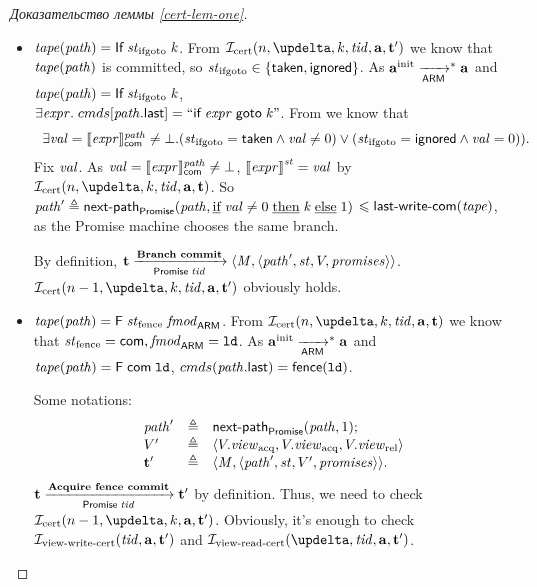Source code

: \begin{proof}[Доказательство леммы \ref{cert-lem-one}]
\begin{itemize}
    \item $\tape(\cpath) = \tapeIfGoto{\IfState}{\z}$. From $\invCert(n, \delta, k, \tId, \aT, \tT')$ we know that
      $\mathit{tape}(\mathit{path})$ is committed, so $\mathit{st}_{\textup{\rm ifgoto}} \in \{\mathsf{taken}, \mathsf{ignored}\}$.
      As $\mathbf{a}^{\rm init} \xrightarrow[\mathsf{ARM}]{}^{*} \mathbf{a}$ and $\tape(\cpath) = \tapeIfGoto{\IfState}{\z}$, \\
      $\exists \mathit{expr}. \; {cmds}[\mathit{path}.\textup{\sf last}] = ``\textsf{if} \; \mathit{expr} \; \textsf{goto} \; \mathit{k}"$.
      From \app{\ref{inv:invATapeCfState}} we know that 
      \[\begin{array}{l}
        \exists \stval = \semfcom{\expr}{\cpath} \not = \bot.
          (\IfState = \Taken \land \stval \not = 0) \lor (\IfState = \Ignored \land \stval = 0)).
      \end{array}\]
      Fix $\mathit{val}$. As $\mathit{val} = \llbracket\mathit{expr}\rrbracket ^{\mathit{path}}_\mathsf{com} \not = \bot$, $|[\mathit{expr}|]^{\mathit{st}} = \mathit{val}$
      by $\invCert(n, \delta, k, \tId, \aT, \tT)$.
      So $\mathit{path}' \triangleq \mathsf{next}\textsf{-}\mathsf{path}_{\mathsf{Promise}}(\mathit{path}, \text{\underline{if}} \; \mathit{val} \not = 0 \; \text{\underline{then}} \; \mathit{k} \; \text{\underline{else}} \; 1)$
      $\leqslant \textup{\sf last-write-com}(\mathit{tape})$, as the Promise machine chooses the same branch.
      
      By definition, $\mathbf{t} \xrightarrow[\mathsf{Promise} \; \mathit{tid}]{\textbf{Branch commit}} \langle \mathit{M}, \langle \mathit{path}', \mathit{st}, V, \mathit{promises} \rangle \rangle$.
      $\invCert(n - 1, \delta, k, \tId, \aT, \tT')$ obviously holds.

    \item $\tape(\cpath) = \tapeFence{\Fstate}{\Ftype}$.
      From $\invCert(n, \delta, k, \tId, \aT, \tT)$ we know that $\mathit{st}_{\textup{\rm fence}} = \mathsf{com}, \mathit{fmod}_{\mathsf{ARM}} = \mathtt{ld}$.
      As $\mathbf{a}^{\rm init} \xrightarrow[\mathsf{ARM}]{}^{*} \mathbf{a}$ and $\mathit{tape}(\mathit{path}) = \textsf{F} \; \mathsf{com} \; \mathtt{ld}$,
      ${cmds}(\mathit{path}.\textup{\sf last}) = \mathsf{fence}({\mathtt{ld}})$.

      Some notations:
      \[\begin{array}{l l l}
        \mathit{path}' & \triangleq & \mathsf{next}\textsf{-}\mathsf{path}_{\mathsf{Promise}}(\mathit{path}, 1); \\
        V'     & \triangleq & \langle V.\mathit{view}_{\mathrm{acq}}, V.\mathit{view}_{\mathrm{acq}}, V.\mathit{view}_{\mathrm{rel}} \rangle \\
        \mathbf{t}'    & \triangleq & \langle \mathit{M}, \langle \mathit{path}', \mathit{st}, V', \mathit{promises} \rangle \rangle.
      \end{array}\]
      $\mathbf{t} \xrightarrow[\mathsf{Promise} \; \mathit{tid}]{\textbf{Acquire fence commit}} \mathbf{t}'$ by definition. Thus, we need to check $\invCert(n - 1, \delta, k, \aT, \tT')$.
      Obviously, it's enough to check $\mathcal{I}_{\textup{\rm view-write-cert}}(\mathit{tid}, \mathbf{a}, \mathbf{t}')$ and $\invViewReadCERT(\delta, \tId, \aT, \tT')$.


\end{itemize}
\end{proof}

==

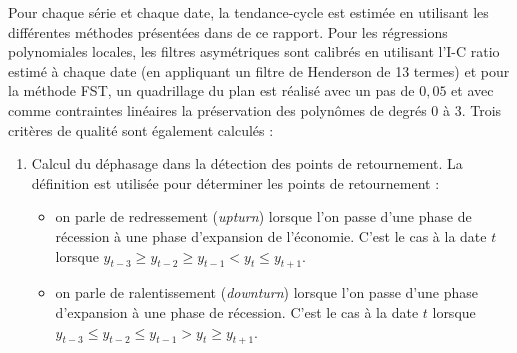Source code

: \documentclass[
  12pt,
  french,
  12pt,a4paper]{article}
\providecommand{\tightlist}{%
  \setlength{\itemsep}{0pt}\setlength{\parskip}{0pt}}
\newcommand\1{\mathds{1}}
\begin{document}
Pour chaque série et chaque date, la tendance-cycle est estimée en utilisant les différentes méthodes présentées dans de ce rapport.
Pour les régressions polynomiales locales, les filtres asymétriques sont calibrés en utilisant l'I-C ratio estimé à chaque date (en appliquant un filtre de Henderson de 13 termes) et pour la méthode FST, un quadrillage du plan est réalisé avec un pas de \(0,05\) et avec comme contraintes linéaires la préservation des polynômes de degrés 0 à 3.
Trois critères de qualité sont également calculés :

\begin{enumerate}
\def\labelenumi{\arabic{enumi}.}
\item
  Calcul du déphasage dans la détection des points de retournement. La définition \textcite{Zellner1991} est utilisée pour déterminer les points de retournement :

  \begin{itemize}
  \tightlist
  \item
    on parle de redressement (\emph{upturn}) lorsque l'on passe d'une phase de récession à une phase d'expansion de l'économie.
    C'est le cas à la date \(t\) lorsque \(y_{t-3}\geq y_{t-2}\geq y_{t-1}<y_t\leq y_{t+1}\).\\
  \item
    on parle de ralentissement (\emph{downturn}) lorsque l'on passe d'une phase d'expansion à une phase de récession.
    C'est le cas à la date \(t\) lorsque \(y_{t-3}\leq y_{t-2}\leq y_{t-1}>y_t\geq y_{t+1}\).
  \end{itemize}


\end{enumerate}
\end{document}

*Task instructions*
The lines to return are those in the material above that hold "IfState".

*Solution*
    \item $\tape(\cpath) = \tapeIfGoto{\IfState}{\z}$. From $\invCert(n, \delta, k, \tId, \aT, \tT')$ we know that
      As $\mathbf{a}^{\rm init} \xrightarrow[\mathsf{ARM}]{}^{*} \mathbf{a}$ and $\tape(\cpath) = \tapeIfGoto{\IfState}{\z}$, \\
          (\IfState = \Taken \land \stval \not = 0) \lor (\IfState = \Ignored \land \stval = 0)).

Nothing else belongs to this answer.